We have not found in the record a single motive to actuate this garnishee in assisting the defendant to defraud the plaintiff. It had an honest claim of its own. It suddenly discovered that defendant had placed an incumbrance upon its (defendant’s) property, and *387it immediately began to look out for itself, as it legitimately might do, even though it knew the consequence of securing the claim would operate to defraud others. “In such cases, if the assets are not large enough to pay all, somebody must suffer. It is a race in which it is impossible for everyone to be foremost. He who has the advantage, whether he gets it by the preference of the debtor or by his own superior vigilance, or by both causes combined, is entitled to what he wins, provided he takes no more than his honest due.” Covanhovan v. Hart, 21 Pa. St. 495; Mayburg v. Jacobs, 40 Mo. App. 128.

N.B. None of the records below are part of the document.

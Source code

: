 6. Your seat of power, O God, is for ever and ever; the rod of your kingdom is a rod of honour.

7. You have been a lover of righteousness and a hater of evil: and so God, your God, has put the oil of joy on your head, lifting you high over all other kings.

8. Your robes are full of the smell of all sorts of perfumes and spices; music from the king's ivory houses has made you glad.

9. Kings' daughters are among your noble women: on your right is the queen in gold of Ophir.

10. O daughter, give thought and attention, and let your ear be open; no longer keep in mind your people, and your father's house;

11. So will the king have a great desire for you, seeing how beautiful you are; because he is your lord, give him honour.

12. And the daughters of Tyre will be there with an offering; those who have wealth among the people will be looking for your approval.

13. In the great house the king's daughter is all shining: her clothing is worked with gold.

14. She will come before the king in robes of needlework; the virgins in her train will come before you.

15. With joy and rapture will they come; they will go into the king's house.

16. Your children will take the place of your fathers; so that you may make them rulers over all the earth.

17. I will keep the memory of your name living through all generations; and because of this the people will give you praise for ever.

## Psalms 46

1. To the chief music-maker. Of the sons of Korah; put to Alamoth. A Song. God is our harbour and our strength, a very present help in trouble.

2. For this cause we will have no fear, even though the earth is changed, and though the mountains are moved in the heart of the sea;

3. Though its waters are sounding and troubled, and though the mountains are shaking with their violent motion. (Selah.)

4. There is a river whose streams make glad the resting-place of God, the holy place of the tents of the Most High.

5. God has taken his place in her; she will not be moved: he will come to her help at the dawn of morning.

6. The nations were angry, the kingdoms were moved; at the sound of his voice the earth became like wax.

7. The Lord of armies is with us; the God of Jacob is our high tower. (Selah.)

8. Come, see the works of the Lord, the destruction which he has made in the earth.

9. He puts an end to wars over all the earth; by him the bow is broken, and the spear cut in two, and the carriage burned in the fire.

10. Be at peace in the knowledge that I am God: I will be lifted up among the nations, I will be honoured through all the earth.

There were some other matters dwelt upon by plaintiff which we have considered, but which are of too tedious a nature to examine or discuss in an opinion. There has been gotten together by the combined effort of counsel for each party a mass of matter occupying, as mere statement, more than thirty-two printed pages. An exceedingly lengthy case has been made out of little material. Twenty-nine instructions were asked by the garnishee; nine were given and twenty were properly refused. To maintain this judgement, we would have to make a rule far too circumscribed for the natural, as well as business, course of an honest creditor struggling to make himself whole out of the assets of his failing debtor. The result is, we must reverse the judgment.
Smith, P. J., assents; Gill, J., dissents.